### About this exercise
Tell how many lines of the entries below include the string "refinement". Respond with the number alone.

=== Section Start ===

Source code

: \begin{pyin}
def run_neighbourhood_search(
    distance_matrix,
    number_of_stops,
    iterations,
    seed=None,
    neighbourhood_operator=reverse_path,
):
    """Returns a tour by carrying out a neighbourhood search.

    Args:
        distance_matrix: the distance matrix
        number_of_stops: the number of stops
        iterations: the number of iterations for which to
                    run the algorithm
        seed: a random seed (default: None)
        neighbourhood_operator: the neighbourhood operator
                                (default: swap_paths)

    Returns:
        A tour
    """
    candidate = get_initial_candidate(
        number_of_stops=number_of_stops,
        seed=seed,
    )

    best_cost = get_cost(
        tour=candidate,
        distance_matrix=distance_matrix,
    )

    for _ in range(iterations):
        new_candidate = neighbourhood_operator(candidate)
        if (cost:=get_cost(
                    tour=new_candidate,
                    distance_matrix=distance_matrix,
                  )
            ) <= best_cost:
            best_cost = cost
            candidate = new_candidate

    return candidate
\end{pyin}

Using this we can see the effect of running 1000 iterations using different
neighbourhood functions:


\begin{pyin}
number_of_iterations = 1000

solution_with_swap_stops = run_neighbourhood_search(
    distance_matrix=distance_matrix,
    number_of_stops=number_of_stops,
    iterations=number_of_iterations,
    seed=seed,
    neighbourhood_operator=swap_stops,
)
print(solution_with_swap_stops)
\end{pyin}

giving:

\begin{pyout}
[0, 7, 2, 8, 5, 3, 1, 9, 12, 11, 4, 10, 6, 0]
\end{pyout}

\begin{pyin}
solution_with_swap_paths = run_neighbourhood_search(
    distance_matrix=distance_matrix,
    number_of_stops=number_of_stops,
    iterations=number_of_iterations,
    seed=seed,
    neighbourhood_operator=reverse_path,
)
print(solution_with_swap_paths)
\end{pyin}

=== Section End ===
=== Section Start ===

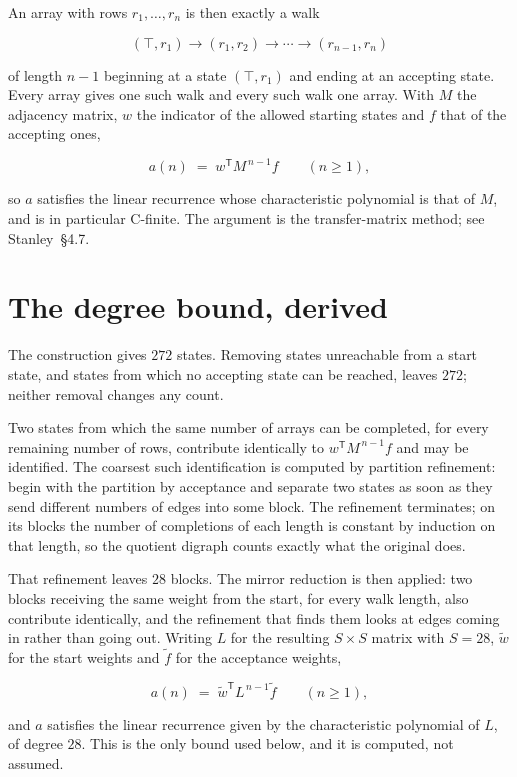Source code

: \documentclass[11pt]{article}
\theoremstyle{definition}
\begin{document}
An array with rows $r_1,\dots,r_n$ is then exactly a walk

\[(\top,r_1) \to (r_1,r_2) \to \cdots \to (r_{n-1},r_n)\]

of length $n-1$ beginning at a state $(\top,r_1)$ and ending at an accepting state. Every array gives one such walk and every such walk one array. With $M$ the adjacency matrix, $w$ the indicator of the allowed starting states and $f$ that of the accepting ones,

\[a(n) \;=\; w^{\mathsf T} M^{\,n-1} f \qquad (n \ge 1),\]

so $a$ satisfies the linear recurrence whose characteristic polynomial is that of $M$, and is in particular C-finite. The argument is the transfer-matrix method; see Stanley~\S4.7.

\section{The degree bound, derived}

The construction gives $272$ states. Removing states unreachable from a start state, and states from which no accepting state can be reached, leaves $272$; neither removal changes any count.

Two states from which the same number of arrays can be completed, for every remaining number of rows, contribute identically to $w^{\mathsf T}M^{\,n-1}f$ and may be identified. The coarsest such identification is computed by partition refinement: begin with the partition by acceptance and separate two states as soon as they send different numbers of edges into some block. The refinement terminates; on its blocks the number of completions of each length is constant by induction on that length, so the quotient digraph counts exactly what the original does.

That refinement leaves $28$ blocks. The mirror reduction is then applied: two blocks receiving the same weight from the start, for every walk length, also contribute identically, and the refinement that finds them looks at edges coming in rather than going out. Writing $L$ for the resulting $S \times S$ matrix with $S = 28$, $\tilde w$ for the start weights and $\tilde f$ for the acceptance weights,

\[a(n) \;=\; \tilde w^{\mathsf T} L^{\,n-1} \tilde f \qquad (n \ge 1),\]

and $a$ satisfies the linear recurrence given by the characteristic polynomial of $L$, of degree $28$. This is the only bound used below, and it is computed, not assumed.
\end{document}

=== Section End ===
=== Section Start ===

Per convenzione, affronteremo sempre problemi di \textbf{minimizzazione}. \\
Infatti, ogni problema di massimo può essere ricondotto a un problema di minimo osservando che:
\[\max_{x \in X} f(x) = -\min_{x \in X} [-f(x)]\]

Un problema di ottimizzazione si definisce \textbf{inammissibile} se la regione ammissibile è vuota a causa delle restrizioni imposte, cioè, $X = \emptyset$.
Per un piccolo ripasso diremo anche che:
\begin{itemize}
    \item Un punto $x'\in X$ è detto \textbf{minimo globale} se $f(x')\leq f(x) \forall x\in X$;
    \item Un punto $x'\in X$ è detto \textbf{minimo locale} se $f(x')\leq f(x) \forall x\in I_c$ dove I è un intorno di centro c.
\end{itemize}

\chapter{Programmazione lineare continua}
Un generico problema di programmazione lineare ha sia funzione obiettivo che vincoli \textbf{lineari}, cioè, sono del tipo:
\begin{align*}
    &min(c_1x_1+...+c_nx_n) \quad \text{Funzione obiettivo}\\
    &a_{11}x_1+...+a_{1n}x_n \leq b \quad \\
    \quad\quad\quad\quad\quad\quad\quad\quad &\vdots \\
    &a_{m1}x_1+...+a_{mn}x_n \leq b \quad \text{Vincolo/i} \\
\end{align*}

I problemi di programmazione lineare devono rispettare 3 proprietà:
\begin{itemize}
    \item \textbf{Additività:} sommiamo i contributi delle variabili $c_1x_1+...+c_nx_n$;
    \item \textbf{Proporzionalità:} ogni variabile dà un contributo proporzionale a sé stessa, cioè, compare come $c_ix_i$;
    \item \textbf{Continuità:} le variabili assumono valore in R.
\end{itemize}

=== Section End ===

### Your response
2